# [Your instructions]
Below are some records. Copy every line in them that holds "completion".

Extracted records
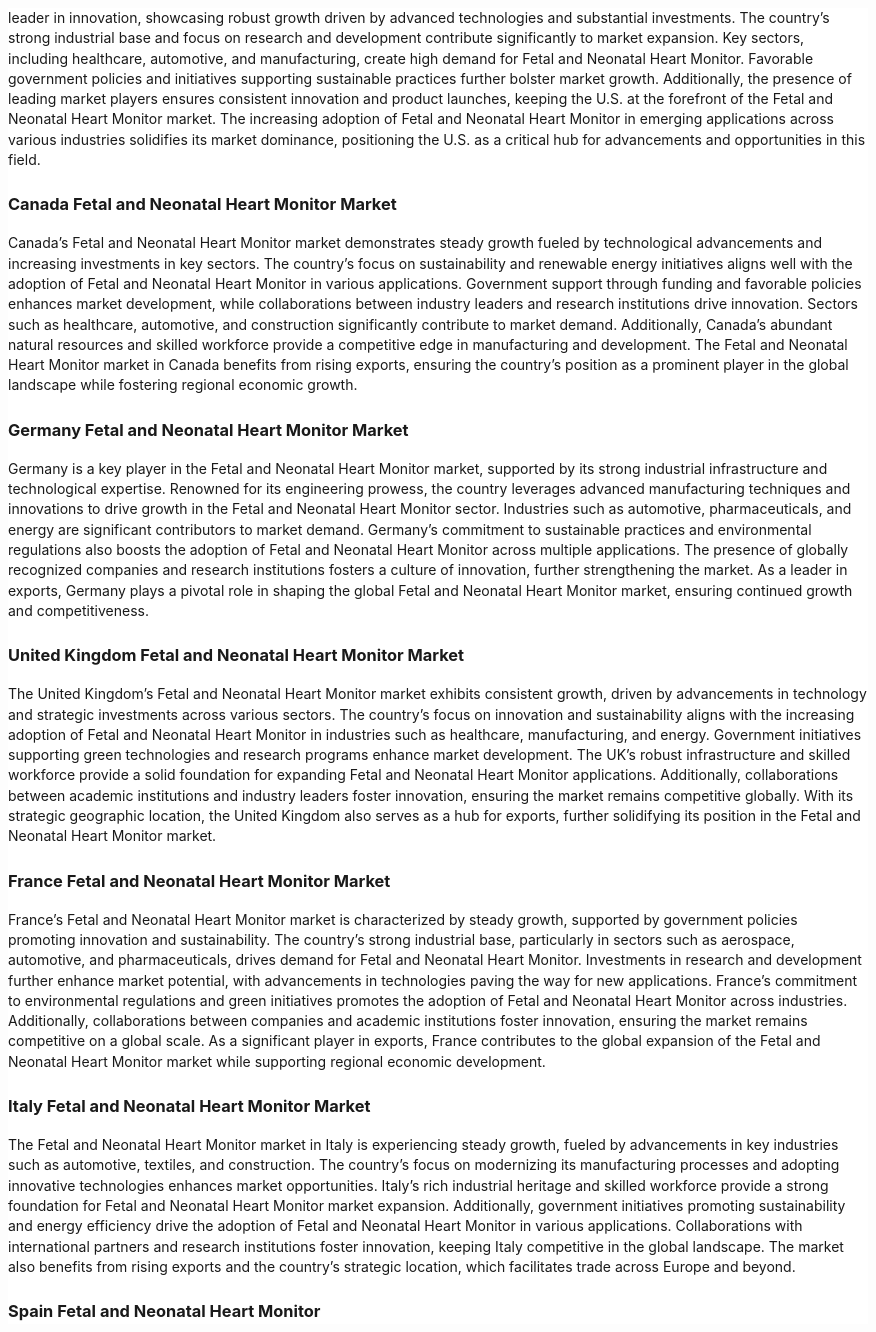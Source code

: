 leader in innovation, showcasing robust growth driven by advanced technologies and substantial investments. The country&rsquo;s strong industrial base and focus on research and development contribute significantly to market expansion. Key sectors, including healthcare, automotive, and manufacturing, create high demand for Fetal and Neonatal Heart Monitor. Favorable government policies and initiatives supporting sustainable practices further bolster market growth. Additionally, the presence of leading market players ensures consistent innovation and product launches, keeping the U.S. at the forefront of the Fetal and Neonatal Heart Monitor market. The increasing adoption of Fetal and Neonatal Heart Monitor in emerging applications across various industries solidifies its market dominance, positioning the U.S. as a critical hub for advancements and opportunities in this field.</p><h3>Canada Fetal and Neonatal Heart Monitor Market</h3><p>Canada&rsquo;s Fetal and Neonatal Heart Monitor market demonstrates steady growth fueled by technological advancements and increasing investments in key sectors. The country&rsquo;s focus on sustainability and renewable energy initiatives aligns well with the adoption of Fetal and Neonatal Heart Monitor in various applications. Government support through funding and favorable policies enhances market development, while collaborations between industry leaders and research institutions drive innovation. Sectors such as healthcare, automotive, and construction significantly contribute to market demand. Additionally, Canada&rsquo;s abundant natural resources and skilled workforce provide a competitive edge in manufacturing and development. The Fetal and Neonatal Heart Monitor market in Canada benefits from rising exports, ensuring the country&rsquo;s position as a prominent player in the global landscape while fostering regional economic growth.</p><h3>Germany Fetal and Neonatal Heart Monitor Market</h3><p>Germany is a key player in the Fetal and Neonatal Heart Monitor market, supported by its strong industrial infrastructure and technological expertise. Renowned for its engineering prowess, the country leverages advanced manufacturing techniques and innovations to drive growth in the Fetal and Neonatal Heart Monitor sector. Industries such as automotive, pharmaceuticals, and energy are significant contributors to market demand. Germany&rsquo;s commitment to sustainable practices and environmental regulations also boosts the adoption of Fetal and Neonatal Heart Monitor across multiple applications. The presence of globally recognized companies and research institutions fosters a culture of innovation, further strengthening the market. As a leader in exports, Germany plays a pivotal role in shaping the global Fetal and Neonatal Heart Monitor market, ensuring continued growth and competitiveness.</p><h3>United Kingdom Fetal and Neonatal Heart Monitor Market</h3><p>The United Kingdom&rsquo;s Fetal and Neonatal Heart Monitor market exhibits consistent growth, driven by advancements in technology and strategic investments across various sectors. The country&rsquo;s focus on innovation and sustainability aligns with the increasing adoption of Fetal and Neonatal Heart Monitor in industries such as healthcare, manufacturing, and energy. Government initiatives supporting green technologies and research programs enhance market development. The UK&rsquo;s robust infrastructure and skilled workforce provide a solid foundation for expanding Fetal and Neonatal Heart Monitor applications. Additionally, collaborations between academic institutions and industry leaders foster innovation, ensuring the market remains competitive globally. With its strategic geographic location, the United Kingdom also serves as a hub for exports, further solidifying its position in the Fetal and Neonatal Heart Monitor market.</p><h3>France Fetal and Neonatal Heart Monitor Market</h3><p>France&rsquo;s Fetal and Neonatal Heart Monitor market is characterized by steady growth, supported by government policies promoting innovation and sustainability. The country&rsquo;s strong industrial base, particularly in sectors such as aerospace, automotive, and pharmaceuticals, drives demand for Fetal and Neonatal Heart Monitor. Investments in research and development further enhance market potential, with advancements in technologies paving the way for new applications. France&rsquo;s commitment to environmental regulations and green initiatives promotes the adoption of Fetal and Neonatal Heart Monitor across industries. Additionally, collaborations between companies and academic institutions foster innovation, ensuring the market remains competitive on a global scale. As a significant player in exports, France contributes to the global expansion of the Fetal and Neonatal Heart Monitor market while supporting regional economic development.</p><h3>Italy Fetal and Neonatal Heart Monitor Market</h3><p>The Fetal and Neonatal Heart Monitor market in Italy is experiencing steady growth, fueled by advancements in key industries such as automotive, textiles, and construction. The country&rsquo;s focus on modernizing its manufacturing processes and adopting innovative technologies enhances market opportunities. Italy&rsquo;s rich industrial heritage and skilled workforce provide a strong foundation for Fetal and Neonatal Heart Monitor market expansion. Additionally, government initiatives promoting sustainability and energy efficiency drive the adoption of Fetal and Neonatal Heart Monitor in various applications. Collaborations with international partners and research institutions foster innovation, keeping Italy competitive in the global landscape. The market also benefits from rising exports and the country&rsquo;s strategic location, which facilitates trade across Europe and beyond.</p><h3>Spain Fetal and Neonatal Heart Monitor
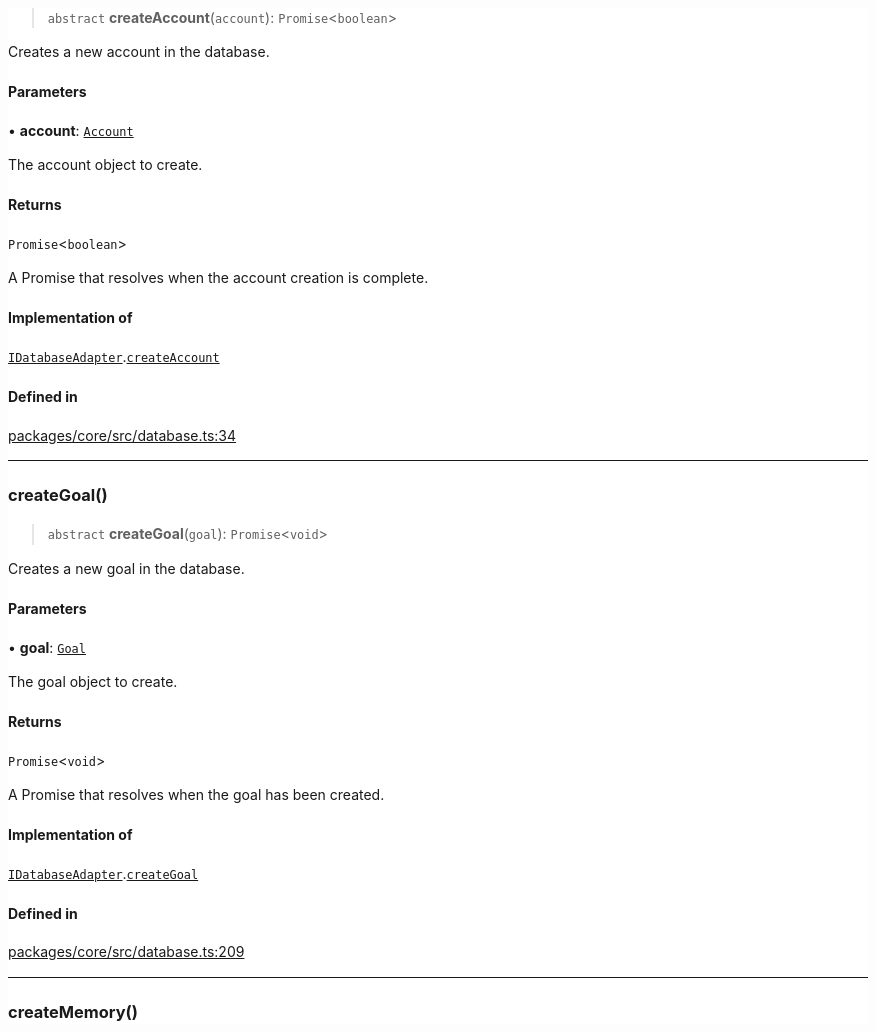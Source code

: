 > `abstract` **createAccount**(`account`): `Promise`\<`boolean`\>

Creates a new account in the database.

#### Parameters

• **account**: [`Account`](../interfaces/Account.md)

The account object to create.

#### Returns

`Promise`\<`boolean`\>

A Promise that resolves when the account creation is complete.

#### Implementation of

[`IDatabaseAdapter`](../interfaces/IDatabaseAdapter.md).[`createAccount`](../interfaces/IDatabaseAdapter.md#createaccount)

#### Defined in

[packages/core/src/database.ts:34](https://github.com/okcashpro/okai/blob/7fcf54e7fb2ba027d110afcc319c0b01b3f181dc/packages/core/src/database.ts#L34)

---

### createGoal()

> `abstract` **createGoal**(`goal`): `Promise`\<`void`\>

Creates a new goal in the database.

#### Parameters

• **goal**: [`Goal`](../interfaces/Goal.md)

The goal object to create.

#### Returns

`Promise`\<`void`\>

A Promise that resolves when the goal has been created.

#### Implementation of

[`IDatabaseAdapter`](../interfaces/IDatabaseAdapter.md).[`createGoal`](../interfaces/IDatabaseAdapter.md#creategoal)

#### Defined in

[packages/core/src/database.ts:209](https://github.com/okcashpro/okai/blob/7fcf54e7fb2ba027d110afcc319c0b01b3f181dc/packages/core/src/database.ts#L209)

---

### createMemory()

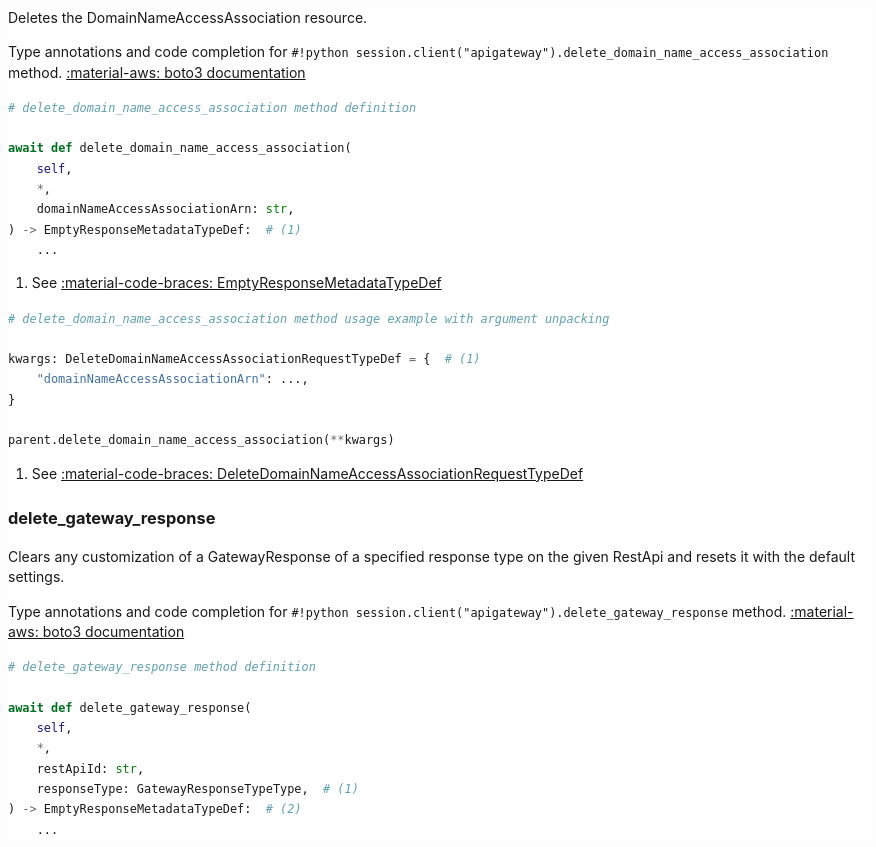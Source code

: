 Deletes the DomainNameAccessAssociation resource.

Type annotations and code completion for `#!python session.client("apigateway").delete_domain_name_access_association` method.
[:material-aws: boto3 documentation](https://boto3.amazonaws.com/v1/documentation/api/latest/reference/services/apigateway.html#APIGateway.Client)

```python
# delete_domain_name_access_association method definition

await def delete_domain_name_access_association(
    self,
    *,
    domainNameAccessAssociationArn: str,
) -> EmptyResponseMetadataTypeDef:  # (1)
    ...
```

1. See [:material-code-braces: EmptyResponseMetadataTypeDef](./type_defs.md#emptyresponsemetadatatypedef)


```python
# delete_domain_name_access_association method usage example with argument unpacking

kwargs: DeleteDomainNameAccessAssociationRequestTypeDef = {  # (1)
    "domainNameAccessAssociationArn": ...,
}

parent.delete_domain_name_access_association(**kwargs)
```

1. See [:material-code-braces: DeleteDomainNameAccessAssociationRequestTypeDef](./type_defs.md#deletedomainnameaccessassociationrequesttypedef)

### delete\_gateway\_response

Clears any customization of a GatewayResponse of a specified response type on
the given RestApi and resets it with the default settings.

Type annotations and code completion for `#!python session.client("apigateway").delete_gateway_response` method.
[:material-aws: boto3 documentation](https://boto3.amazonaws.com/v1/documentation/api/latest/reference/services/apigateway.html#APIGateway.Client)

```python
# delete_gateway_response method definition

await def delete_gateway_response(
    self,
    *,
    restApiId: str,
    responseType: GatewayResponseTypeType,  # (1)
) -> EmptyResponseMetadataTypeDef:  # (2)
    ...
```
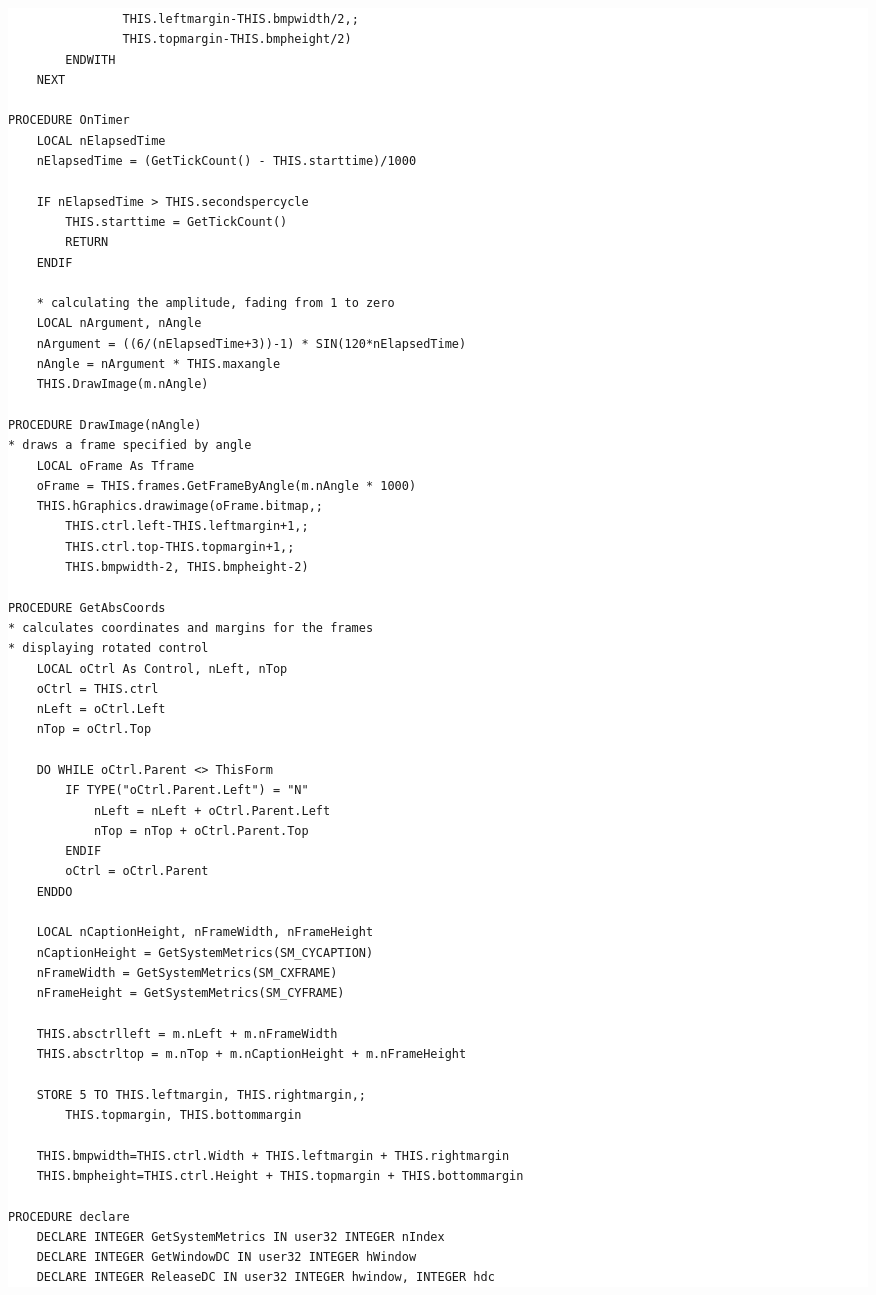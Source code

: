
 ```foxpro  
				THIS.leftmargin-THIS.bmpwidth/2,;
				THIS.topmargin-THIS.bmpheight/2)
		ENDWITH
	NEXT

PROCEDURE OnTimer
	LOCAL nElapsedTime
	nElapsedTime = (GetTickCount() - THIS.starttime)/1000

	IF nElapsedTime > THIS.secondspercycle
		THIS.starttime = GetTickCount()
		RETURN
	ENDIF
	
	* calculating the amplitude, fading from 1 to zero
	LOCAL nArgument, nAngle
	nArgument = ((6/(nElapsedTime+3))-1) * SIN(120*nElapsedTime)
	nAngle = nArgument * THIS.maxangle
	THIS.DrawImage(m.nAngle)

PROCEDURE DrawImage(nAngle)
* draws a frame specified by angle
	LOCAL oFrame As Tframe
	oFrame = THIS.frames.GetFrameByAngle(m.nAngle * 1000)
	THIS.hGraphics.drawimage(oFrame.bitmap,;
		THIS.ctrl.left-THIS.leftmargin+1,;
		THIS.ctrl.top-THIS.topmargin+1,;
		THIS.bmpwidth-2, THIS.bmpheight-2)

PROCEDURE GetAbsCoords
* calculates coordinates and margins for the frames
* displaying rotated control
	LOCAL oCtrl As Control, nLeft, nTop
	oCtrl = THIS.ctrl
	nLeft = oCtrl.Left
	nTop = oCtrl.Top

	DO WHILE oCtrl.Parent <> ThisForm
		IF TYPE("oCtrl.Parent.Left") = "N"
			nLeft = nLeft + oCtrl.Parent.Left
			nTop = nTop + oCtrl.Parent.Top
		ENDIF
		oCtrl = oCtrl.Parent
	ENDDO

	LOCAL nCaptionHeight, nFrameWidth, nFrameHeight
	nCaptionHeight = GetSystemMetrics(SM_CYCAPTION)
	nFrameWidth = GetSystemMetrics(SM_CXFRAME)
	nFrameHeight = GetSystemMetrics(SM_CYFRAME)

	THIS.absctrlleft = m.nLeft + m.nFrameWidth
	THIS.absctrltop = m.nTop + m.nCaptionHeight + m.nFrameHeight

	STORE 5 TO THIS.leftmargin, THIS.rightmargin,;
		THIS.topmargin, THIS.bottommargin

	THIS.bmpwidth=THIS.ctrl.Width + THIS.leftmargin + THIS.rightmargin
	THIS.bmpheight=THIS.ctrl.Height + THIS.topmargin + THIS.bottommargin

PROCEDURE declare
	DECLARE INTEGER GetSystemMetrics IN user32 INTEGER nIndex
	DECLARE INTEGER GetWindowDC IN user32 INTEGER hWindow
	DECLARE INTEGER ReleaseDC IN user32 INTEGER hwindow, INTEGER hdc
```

# [Answer to this task]
Type annotations and code completion for `#!python session.client("apigateway").delete_domain_name_access_association` method.
Type annotations and code completion for `#!python session.client("apigateway").delete_gateway_response` method.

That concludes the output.